Spavento notturno

di in: Bazar

Immagine di Luigi Latino

ALCETA

Odi, Melisso: io vo’ contarti un sogno
Di questa notte, che mi torna in mente
In riveder la luna. Io me ne stava
Alla finestra che risponde al prato,
Guardando in alto: ed ecco all’improvviso
Distaccarsi la luna; e mi parea
Che quanto nel cader s’approssimava,
Tanto crescesse al guardo; infin che venne
A dar di colpo in mezzo al prato; ed era
Grande quanto una secchia, e di scintille
Vomitava una nebbia, che stridea
Sì forte come quando un carbon vivo
Nell’acqua immergi e spegni.
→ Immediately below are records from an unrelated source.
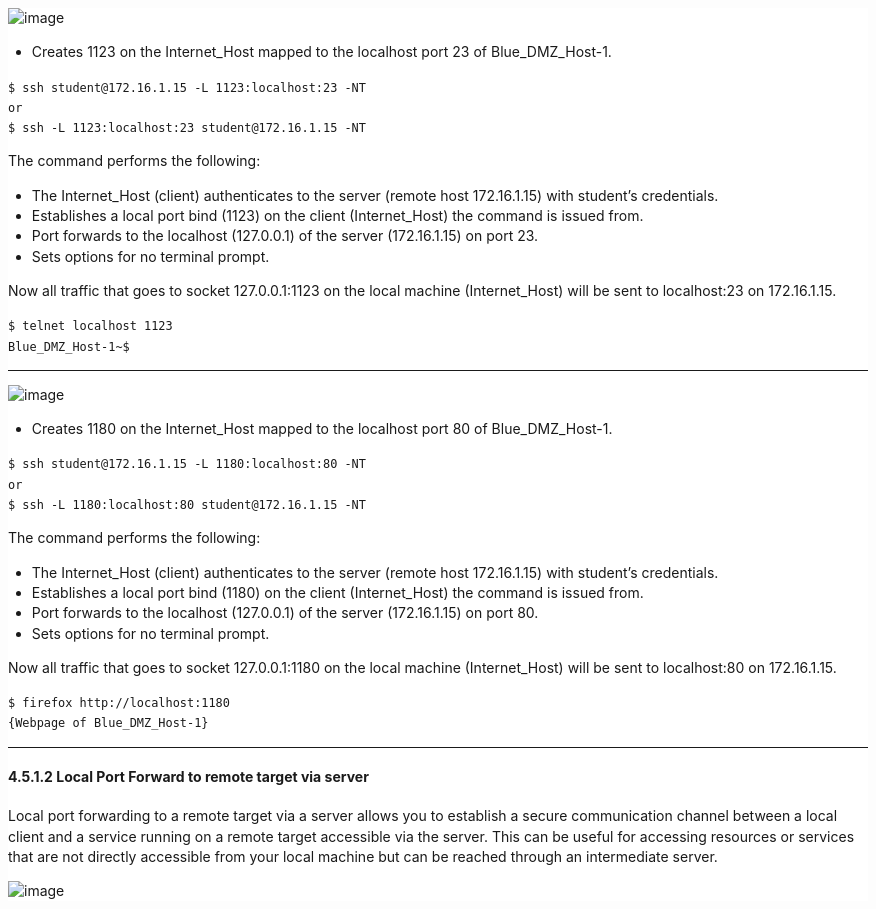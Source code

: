 ![image](https://github.com/ruppertaj/WOBC/assets/93789685/1e023423-edd4-4f46-bc5f-6e81379ef4ab)

- Creates 1123 on the Internet_Host mapped to the localhost port 23 of Blue_DMZ_Host-1.
```
$ ssh student@172.16.1.15 -L 1123:localhost:23 -NT
or
$ ssh -L 1123:localhost:23 student@172.16.1.15 -NT
```
The command performs the following:
- The Internet_Host (client) authenticates to the server (remote host 172.16.1.15) with student’s credentials.
- Establishes a local port bind (1123) on the client (Internet_Host) the command is issued from.
- Port forwards to the localhost (127.0.0.1) of the server (172.16.1.15) on port 23.
- Sets options for no terminal prompt.

Now all traffic that goes to socket 127.0.0.1:1123 on the local machine (Internet_Host) will be sent to localhost:23 on 172.16.1.15.
```
$ telnet localhost 1123
Blue_DMZ_Host-1~$
```
---

![image](https://github.com/ruppertaj/WOBC/assets/93789685/569c5ce1-1882-468c-8d2c-adc9fb96a616)

- Creates 1180 on the Internet_Host mapped to the localhost port 80 of Blue_DMZ_Host-1.
```
$ ssh student@172.16.1.15 -L 1180:localhost:80 -NT
or
$ ssh -L 1180:localhost:80 student@172.16.1.15 -NT
```
The command performs the following:
- The Internet_Host (client) authenticates to the server (remote host 172.16.1.15) with student’s credentials.
- Establishes a local port bind (1180) on the client (Internet_Host) the command is issued from.
- Port forwards to the localhost (127.0.0.1) of the server (172.16.1.15) on port 80.
- Sets options for no terminal prompt.

Now all traffic that goes to socket 127.0.0.1:1180 on the local machine (Internet_Host) will be sent to localhost:80 on 172.16.1.15.
```
$ firefox http://localhost:1180
{Webpage of Blue_DMZ_Host-1}
```

---
#### 4.5.1.2 Local Port Forward to remote target via server
Local port forwarding to a remote target via a server allows you to establish a secure communication channel between a local client and a service running on a remote target accessible via the server. This can be useful for accessing resources or services that are not directly accessible from your local machine but can be reached through an intermediate server.

![image](https://github.com/ruppertaj/WOBC/assets/93789685/05fc8300-6f24-41d0-8e4a-5a0c6ccb6b68)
Anzi a quel modo
La luna, come ho detto, in mezzo al prato
Si spegneva annerando a poco a poco,
E ne fumavan l’erbe intorno intorno.
Allor mirando in ciel, vidi rimaso
Come un barlume, o un’orma, anzi una nicchia,
Ond’ella fosse svelta; in cotal guisa,
Ch’io n’agghiacciava; e ancor non m’assicuro.

MELISSO

E ben hai che temer, che agevol cosa
Fora cader la luna in sul tuo campo.

ALCETA

Chi sa? Non veggiam noi spesso di state
Cader le stelle?

MELISSO

Egli ci ha tante stelle,
Che picciol danno è cader l’una o l’altra
Di lor, e mille rimaner. Ma sola
Ha questa luna in ciel, che da nessuno
Cader fu vista mai se non in sogno.

Questo frammento fu composto nel 1819 e pubblicato per la prima volta tra gli altri Idilli nel Nuovo Ricoglitore di Milano del 1826 e nell’edizione bolognese dei Versi dello stesso anno.